##### Available data #####

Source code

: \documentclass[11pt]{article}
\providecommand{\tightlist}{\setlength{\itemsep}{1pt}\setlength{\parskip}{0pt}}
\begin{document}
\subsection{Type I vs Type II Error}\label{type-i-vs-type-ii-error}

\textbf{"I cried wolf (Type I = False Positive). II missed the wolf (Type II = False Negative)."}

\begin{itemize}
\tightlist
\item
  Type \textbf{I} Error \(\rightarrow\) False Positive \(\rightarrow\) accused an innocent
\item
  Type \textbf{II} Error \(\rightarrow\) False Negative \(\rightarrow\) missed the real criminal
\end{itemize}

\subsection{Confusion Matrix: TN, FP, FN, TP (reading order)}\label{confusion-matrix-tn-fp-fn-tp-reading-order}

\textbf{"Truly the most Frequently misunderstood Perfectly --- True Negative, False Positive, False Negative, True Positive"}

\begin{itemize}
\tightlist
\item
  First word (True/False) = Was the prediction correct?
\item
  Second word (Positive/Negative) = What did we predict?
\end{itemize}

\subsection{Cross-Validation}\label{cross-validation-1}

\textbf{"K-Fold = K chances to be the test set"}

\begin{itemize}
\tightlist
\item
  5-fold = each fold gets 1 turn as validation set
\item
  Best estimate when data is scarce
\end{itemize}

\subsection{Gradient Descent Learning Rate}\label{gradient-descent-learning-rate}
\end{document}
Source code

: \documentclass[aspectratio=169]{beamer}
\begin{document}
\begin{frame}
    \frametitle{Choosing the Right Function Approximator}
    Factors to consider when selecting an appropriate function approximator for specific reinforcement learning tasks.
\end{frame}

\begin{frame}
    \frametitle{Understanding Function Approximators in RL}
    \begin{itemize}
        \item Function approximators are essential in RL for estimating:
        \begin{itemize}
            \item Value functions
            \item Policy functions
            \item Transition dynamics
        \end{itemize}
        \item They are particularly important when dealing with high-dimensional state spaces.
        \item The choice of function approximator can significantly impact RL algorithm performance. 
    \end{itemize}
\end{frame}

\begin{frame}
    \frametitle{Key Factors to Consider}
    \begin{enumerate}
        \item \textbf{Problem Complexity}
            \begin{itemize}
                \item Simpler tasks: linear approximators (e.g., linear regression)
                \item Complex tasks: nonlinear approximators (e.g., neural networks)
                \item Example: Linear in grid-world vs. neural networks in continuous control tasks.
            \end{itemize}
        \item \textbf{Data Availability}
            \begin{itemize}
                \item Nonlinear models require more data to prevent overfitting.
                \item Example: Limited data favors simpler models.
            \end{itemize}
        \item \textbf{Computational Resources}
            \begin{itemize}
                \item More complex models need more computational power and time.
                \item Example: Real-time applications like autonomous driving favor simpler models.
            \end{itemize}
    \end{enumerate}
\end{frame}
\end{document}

#####

Instructions to follow:
From the first line to the last, write out the data exactly.

Answer to this exercise:
Source code

: \documentclass[11pt]{article}
\providecommand{\tightlist}{\setlength{\itemsep}{1pt}\setlength{\parskip}{0pt}}
\begin{document}
\subsection{Type I vs Type II Error}\label{type-i-vs-type-ii-error}

\textbf{"I cried wolf (Type I = False Positive). II missed the wolf (Type II = False Negative)."}

\begin{itemize}
\tightlist
\item
  Type \textbf{I} Error \(\rightarrow\) False Positive \(\rightarrow\) accused an innocent
\item
  Type \textbf{II} Error \(\rightarrow\) False Negative \(\rightarrow\) missed the real criminal
\end{itemize}

\subsection{Confusion Matrix: TN, FP, FN, TP (reading order)}\label{confusion-matrix-tn-fp-fn-tp-reading-order}

\textbf{"Truly the most Frequently misunderstood Perfectly --- True Negative, False Positive, False Negative, True Positive"}

\begin{itemize}
\tightlist
\item
  First word (True/False) = Was the prediction correct?
\item
  Second word (Positive/Negative) = What did we predict?
\end{itemize}

\subsection{Cross-Validation}\label{cross-validation-1}

\textbf{"K-Fold = K chances to be the test set"}

\begin{itemize}
\tightlist
\item
  5-fold = each fold gets 1 turn as validation set
\item
  Best estimate when data is scarce
\end{itemize}

\subsection{Gradient Descent Learning Rate}\label{gradient-descent-learning-rate}
\end{document}
Source code

: \documentclass[aspectratio=169]{beamer}
\begin{document}
\begin{frame}
    \frametitle{Choosing the Right Function Approximator}
    Factors to consider when selecting an appropriate function approximator for specific reinforcement learning tasks.
\end{frame}

\begin{frame}
    \frametitle{Understanding Function Approximators in RL}
    \begin{itemize}
        \item Function approximators are essential in RL for estimating:
        \begin{itemize}
            \item Value functions
            \item Policy functions
            \item Transition dynamics
        \end{itemize}
        \item They are particularly important when dealing with high-dimensional state spaces.
        \item The choice of function approximator can significantly impact RL algorithm performance. 
    \end{itemize}
\end{frame}

\begin{frame}
    \frametitle{Key Factors to Consider}
    \begin{enumerate}
        \item \textbf{Problem Complexity}
            \begin{itemize}
                \item Simpler tasks: linear approximators (e.g., linear regression)
                \item Complex tasks: nonlinear approximators (e.g., neural networks)
                \item Example: Linear in grid-world vs. neural networks in continuous control tasks.
            \end{itemize}
        \item \textbf{Data Availability}
            \begin{itemize}
                \item Nonlinear models require more data to prevent overfitting.
                \item Example: Limited data favors simpler models.
            \end{itemize}
        \item \textbf{Computational Resources}
            \begin{itemize}
                \item More complex models need more computational power and time.
                \item Example: Real-time applications like autonomous driving favor simpler models.
            \end{itemize}
    \end{enumerate}
\end{frame}
\end{document}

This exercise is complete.